Barney’s plan was to alert El Atrocidad and his men as soon as the assault commenced. By the time they could rally and storm the Palacio, the shooting would be done... and the masked superstars of lucha libre could take credit for rescuing thirty or more hostages. It should have come as no surprise that the wrestlers were standing by and eager to jump; they showed up early by Barney’s wristwatch, and got to pound a few criminal heads in the deal. The most astonishing part was that they showed up in costume — flamboyant spandex, filigreed masks and boots for stomping. A couple had sequined capes. Flecha de Jalisco was wearing a gray business suit and tie, but with the sleeves ripped off due to his gunshot wound. These men were accustomed to fighting in their sacred masks, and barreled into the Palacio practically foaming to take on all comers with a hysterical bravery that would make you think it was a pay-per-view event.
Armand had discovered Flecha’s son Almirante locked in a third floor room, west wing. The boy’s fingers were all intact. One more day and the merch might have devalued enough for the kidnappers to begin lopping parts.

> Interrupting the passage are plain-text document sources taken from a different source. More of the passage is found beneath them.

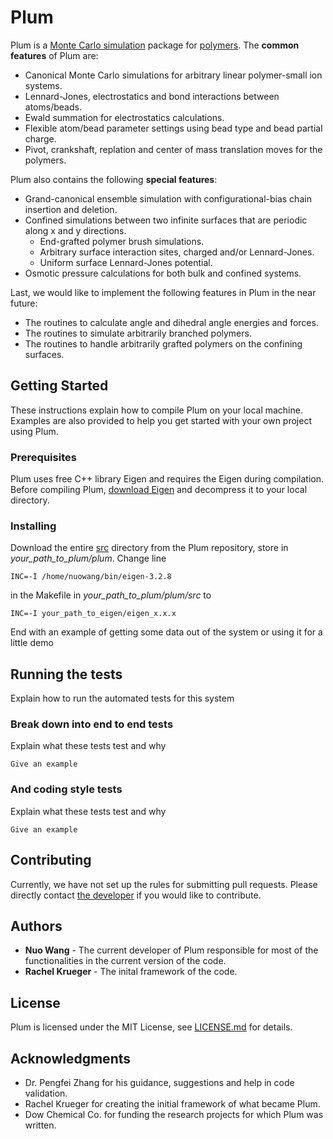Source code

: # Plum

Plum is a [Monte Carlo simulation](https://en.wikipedia.org/wiki/Monte_Carlo_method) package for [polymers](https://en.wikipedia.org/wiki/Polymer). The **common features** of Plum are:
* Canonical Monte Carlo simulations for arbitrary linear polymer-small ion systems.
* Lennard-Jones, electrostatics and bond interactions between atoms/beads.
* Ewald summation for electrostatics calculations.
* Flexible atom/bead parameter settings using bead type and bead partial charge.
* Pivot, crankshaft, replation and center of mass translation moves for the polymers.

Plum also contains the following **special features**:
* Grand-canonical ensemble simulation with configurational-bias chain insertion and deletion.
* Confined simulations between two infinite surfaces that are periodic along x and y directions.
  * End-grafted polymer brush simulations.
  * Arbitrary surface interaction sites, charged and/or Lennard-Jones.
  * Uniform surface Lennard-Jones potential.
* Osmotic pressure calculations for both bulk and confined systems.

Last, we would like to implement the following features in Plum in the near future:
* The routines to calculate angle and dihedral angle energies and forces.
* The routines to simulate arbitrarily branched polymers.
* The routines to handle arbitrarily grafted polymers on the confining surfaces.

## Getting Started

These instructions explain how to compile Plum on your local machine. Examples are also provided to help you get started with your own project using Plum.

### Prerequisites

Plum uses free C++ library Eigen and requires the Eigen during compilation. Before compiling Plum, [download Eigen](https://eigen.tuxfamily.org/) and decompress it to your local directory.

### Installing

Download the entire [src](src) directory from the Plum repository, store in *your_path_to_plum/plum*. Change line

```
INC=-I /home/nuowang/bin/eigen-3.2.8
```

in the Makefile in *your_path_to_plum/plum/src* to

```
INC=-I your_path_to_eigen/eigen_x.x.x
```

End with an example of getting some data out of the system or using it for a little demo

## Running the tests

Explain how to run the automated tests for this system

### Break down into end to end tests

Explain what these tests test and why

```
Give an example
```

### And coding style tests

Explain what these tests test and why

```
Give an example
```

## Contributing

Currently, we have not set up the rules for submitting pull requests. Please directly contact [the developer](https://github.com/nuowang) if you would like to contribute.

## Authors

* **Nuo Wang** - The current developer of Plum responsible for most of the functionalities in the current version of the code.
* **Rachel Krueger** - The inital framework of the code.

## License

Plum is licensed under the MIT License, see [LICENSE.md](LICENSE.md) for details.

## Acknowledgments

* Dr. Pengfei Zhang for his guidance, suggestions and help in code validation.
* Rachel Krueger for creating the initial framework of what became Plum.
* Dow Chemical Co. for funding the research projects for which Plum was written.
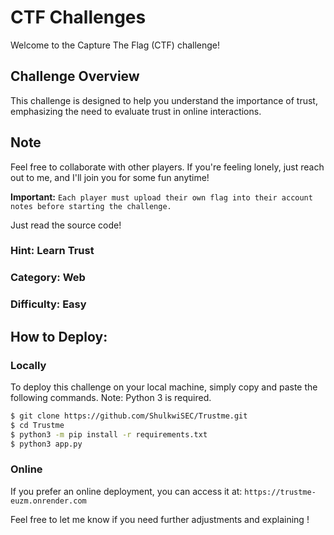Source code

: # CTF Challenges

Welcome to the Capture The Flag (CTF) challenge!

## Challenge Overview
This challenge is designed to help you understand the importance of trust, emphasizing the need to evaluate trust in online interactions.

## Note
Feel free to collaborate with other players. If you're feeling lonely, just reach out to me, and I'll join you for some fun anytime!

**Important:** `Each player must upload their own flag into their account notes before starting the challenge.`

Just read the source code!

### Hint: Learn Trust
### Category: Web
### Difficulty: Easy

## How to Deploy:

### Locally
To deploy this challenge on your local machine, simply copy and paste the following commands. Note: Python 3 is required.

```bash
$ git clone https://github.com/ShulkwiSEC/Trustme.git
$ cd Trustme
$ python3 -m pip install -r requirements.txt
$ python3 app.py
```
### Online
If you prefer an online deployment, you can access it at: ``` https://trustme-euzm.onrender.com ```

Feel free to let me know if you need further adjustments and explaining !
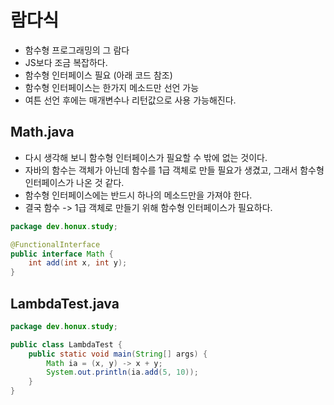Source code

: # 람다식

- 함수형 프로그래밍의 그 람다
- JS보다 조금 복잡하다.
- 함수형 인터페이스 필요 (아래 코드 참조)
- 함수형 인터페이스는 한가지 메소드만 선언 가능
- 여튼 선언 후에는 매개변수나 리턴값으로 사용 가능해진다.

## Math.java

- 다시 생각해 보니 함수형 인터페이스가 필요할 수 밖에 없는 것이다.
- 자바의 함수는 객체가 아닌데 함수를 1급 객체로 만들 필요가 생겼고, 그래서 함수형 인터페이스가 나온 것 같다.
- 함수형 인터페이스에는 반드시 하나의 메소드만을 가져야 한다.
- 결국 함수 -> 1급 객체로 만들기 위해 함수형 인터페이스가 필요하다.

```java
package dev.honux.study;

@FunctionalInterface
public interface Math {
    int add(int x, int y);
}
```

## LambdaTest.java

```java
package dev.honux.study;

public class LambdaTest {
    public static void main(String[] args) {
        Math ia = (x, y) -> x + y;
        System.out.println(ia.add(5, 10));
    }
}
```
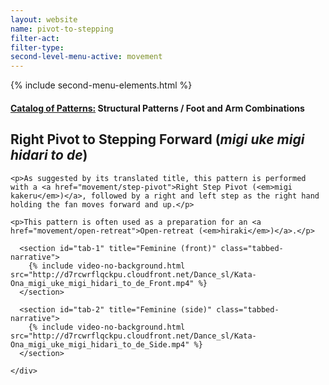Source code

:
 ```yaml
---
layout: website
name: pivot-to-stepping
filter-act:
filter-type:
second-level-menu-active: movement
---
```

{% include second-menu-elements.html %}

<main class="page-content">
  <div class="text-container">
    <h4><a href="/movement#catalog">Catalog of Patterns:</a> Structural Patterns / Foot and Arm Combinations</h4>
    <h2>Right Pivot to Stepping Forward (<em>migi uke migi hidari to de</em>)</h2>

    <p>As suggested by its translated title, this pattern is performed with a <a href="movement/step-pivot">Right Step Pivot (<em>migi kakeru</em>)</a>, followed by a right and left step as the right hand holding the fan moves forward and up.</p>

    <p>This pattern is often used as a preparation for an <a href="movement/open-retreat">Open-retreat (<em>hiraki</em>)</a>.</p>

  </div>

<div class="tabs-container">
  <div class="tabs-container__links">
    <div class="wrapper">
      <div id="tabs"></div>
    </div>
  </div>
  <div class="tabs-container__content">
    <div class="wrapper">

      <section id="tab-1" title="Feminine (front)" class="tabbed-narrative">
        {% include video-no-background.html src="http://d7rcwrflqckpu.cloudfront.net/Dance_sl/Kata-Ona_migi_uke_migi_hidari_to_de_Front.mp4" %}
      </section>

      <section id="tab-2" title="Feminine (side)" class="tabbed-narrative">
        {% include video-no-background.html src="http://d7rcwrflqckpu.cloudfront.net/Dance_sl/Kata-Ona_migi_uke_migi_hidari_to_de_Side.mp4" %}
      </section>

    </div>
  </div>
</div>
</main>
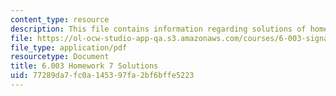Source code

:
```yaml
---
content_type: resource
description: This file contains information regarding solutions of homework 7.
file: https://ol-ocw-studio-app-qa.s3.amazonaws.com/courses/6-003-signals-and-systems-fall-2011/77289da7fc0a145397fa2bf6bffe5223_MIT6_003F11_sol07.pdf
file_type: application/pdf
resourcetype: Document
title: 6.003 Homework 7 Solutions
uid: 77289da7-fc0a-1453-97fa-2bf6bffe5223
---
```

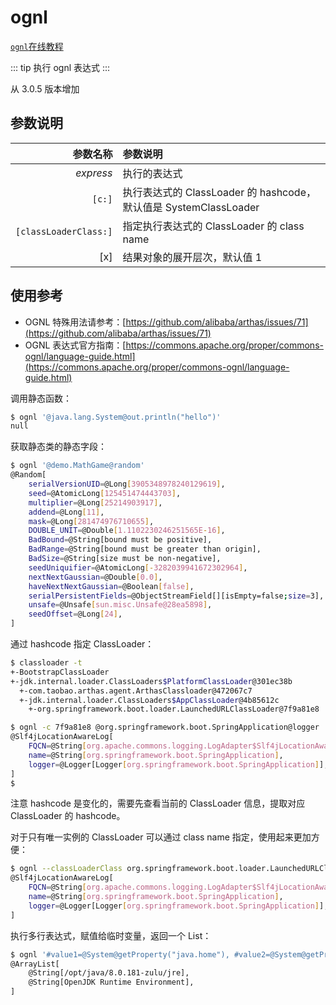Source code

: # ognl

[`ognl`在线教程](https://arthas.aliyun.com/doc/arthas-tutorials.html?language=cn&id=ognl)

::: tip
执行 ognl 表达式
:::

从 3.0.5 版本增加

## 参数说明

|              参数名称 | 参数说明                                                         |
| --------------------: | :--------------------------------------------------------------- |
|             _express_ | 执行的表达式                                                     |
|                `[c:]` | 执行表达式的 ClassLoader 的 hashcode，默认值是 SystemClassLoader |
| `[classLoaderClass:]` | 指定执行表达式的 ClassLoader 的 class name                       |
|                   [x] | 结果对象的展开层次，默认值 1                                     |

## 使用参考

- OGNL 特殊用法请参考：[https://github.com/alibaba/arthas/issues/71](https://github.com/alibaba/arthas/issues/71)
- OGNL 表达式官方指南：[https://commons.apache.org/proper/commons-ognl/language-guide.html](https://commons.apache.org/proper/commons-ognl/language-guide.html)

调用静态函数：

```bash
$ ognl '@java.lang.System@out.println("hello")'
null
```

获取静态类的静态字段：

```bash
$ ognl '@demo.MathGame@random'
@Random[
    serialVersionUID=@Long[3905348978240129619],
    seed=@AtomicLong[125451474443703],
    multiplier=@Long[25214903917],
    addend=@Long[11],
    mask=@Long[281474976710655],
    DOUBLE_UNIT=@Double[1.1102230246251565E-16],
    BadBound=@String[bound must be positive],
    BadRange=@String[bound must be greater than origin],
    BadSize=@String[size must be non-negative],
    seedUniquifier=@AtomicLong[-3282039941672302964],
    nextNextGaussian=@Double[0.0],
    haveNextNextGaussian=@Boolean[false],
    serialPersistentFields=@ObjectStreamField[][isEmpty=false;size=3],
    unsafe=@Unsafe[sun.misc.Unsafe@28ea5898],
    seedOffset=@Long[24],
]
```

通过 hashcode 指定 ClassLoader：

```bash
$ classloader -t
+-BootstrapClassLoader
+-jdk.internal.loader.ClassLoaders$PlatformClassLoader@301ec38b
  +-com.taobao.arthas.agent.ArthasClassloader@472067c7
  +-jdk.internal.loader.ClassLoaders$AppClassLoader@4b85612c
    +-org.springframework.boot.loader.LaunchedURLClassLoader@7f9a81e8

$ ognl -c 7f9a81e8 @org.springframework.boot.SpringApplication@logger
@Slf4jLocationAwareLog[
    FQCN=@String[org.apache.commons.logging.LogAdapter$Slf4jLocationAwareLog],
    name=@String[org.springframework.boot.SpringApplication],
    logger=@Logger[Logger[org.springframework.boot.SpringApplication]],
]
$
```

注意 hashcode 是变化的，需要先查看当前的 ClassLoader 信息，提取对应 ClassLoader 的 hashcode。

对于只有唯一实例的 ClassLoader 可以通过 class name 指定，使用起来更加方便：

```bash
$ ognl --classLoaderClass org.springframework.boot.loader.LaunchedURLClassLoader  @org.springframework.boot.SpringApplication@logger
@Slf4jLocationAwareLog[
    FQCN=@String[org.apache.commons.logging.LogAdapter$Slf4jLocationAwareLog],
    name=@String[org.springframework.boot.SpringApplication],
    logger=@Logger[Logger[org.springframework.boot.SpringApplication]],
]
```

执行多行表达式，赋值给临时变量，返回一个 List：

```bash
$ ognl '#value1=@System@getProperty("java.home"), #value2=@System@getProperty("java.runtime.name"), {#value1, #value2}'
@ArrayList[
    @String[/opt/java/8.0.181-zulu/jre],
    @String[OpenJDK Runtime Environment],
]
```
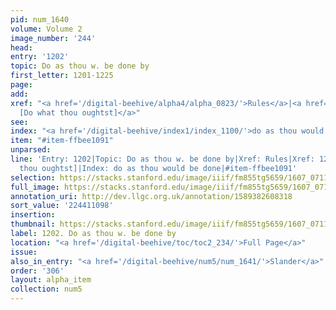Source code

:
 ```yaml
---
pid: num_1640
volume: Volume 2
image_number: '244'
head:
entry: '1202'
topic: Do as thou w. be done by
first_letter: 1201-1225
page:
add:
xref: "<a href='/digital-beehive/alpha4/alpha_0823/'>Rules</a>|<a href='/digital-beehive/num5/num_1697/'>1232
  [Do what thou oughtst]</a>"
see:
index: "<a href='/digital-beehive/index1/index_1100/'>do as thou would be done</a>"
item: "#item-ffbee1091"
unparsed:
line: 'Entry: 1202|Topic: Do as thou w. be done by|Xref: Rules|Xref: 1232 [Do what
  thou oughtst]|Index: do as thou would be done|#item-ffbee1091'
selection: https://stacks.stanford.edu/image/iiif/fm855tg5659/1607_0711/837,1098,2964,694/full/0/default.jpg
full_image: https://stacks.stanford.edu/image/iiif/fm855tg5659/1607_0711/full/full/0/default.jpg
annotation_uri: http://dev.llgc.org.uk/annotation/1589382608318
sort_value: '224411098'
insertion:
thumbnail: https://stacks.stanford.edu/image/iiif/fm855tg5659/1607_0711/837,1098,600,180/250,/0/default.jpg
label: 1202. Do as thou w. be done by
location: "<a href='/digital-beehive/toc/toc2_234/'>Full Page</a>"
issue:
also_in_entry: "<a href='/digital-beehive/num5/num_1641/'>Slander</a>"
order: '306'
layout: alpha_item
collection: num5
---
```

Some bad guy stragglers caught the worst of it, getting flung two stories down, hammered until they were raw meat, or centered in a kicking contest by two or three luchadors. No way this fighting was fake, and the blood was more real than ever.
All the masked men thought Barney was el campeon de justicia, and Atrocidad told him so.
“But that is not the reason you do this.” El Atrocidad winked at Barney from the depths of his green, vinyl-flamed mask, his grin like a grille, his face like the front end of a Chevy low-rider. “The champion of justice, that is part of the lucha libre leyendo, the legend. You do this thing and want no one to know it is you, except those you punish.”
“I’m no hero,” said Barney. His throat was still scoured and aching. Breathing hurt. “I’ve killed unarmed men. I’ve lied and bushwhacked them for no other reason than revenge.”
“You might think that,” said Atrocidad. “You might even talk yourself into believing it. But I know better. You came back to Mexico for a right reason, correcto, ¿no?”
There would never be any way to explain it to the big goateed man.
If El Atrocidad was exuberant, Flecha de Jalisco was gushing, effusive, verging on tears, and who was Barney to say the man’s gratitude was not deep and genuine? He had reclaimed his son from the forces of evil men. But Barney could not take much more gruff good cheer in the name of justice.
What now? During the mop-up, everybody looked to Barney as though he was some kind of leader, and all Barney could look at was the lifeless form of his good friend Karlov, lost thanks to his vendetta.
“Now?” said Barney. “What now? We get the hell outta Dodge before the news trucks show up. But first we have to give them a show. Once El Atrocidad and his men get the hostages clear, we burn this fucking place to the ground, to ashes. If Tannenhauser isn’t here, then there’s nothing left. His scumbag army are all dead or fled. One thing — I want to find the room. The room. The burning starts there.”
“Yeah, well before you go all pyromaniacal on us,” said Sirius, “I’ve got a guy handcuffed to a water pipe up on Three you might want to have a word with. Over next to the computer room.”
Barney just wanted to sleep. Post-combat metabolic flush, when your adrenalin has cooked away, is opiate in its draining effect. Sirius told him more, but it washed over Barney, who clumped along, unhearing.
Seeing the guy Sirius had detained woke Barney up doublequick.
“Saaay, amigo!” said the battered man braceleted to the immovable pipework. “It’s you! They kill you and you don’t die, eh? Or are you el espectro, a ghost come to visit his havoc on earth? Amigo! What a pleasure to see you!”
“Mojica,” said Barney. “You’re Mojica.”
“Aha, see?!” The shaved dome of the too-fervent, murine man was leaking nervous sweat. His trademark mirrorshades were trampled on the floor. “Remember I told you I help you get out? And you got out! You remember me, eh? You remember that I help you so this maricon don’t shoot me?” His introduction to Sirius had not been amicable.
“I’ll shoot you myself,” said Barney, “if you don’t tell me where El Chingon is. Tannenhauser. Whatever that stick-up-the-ass animal calls himself.”
The entire front of Sirius’ face crumpled together in a frown. “You know this dude?”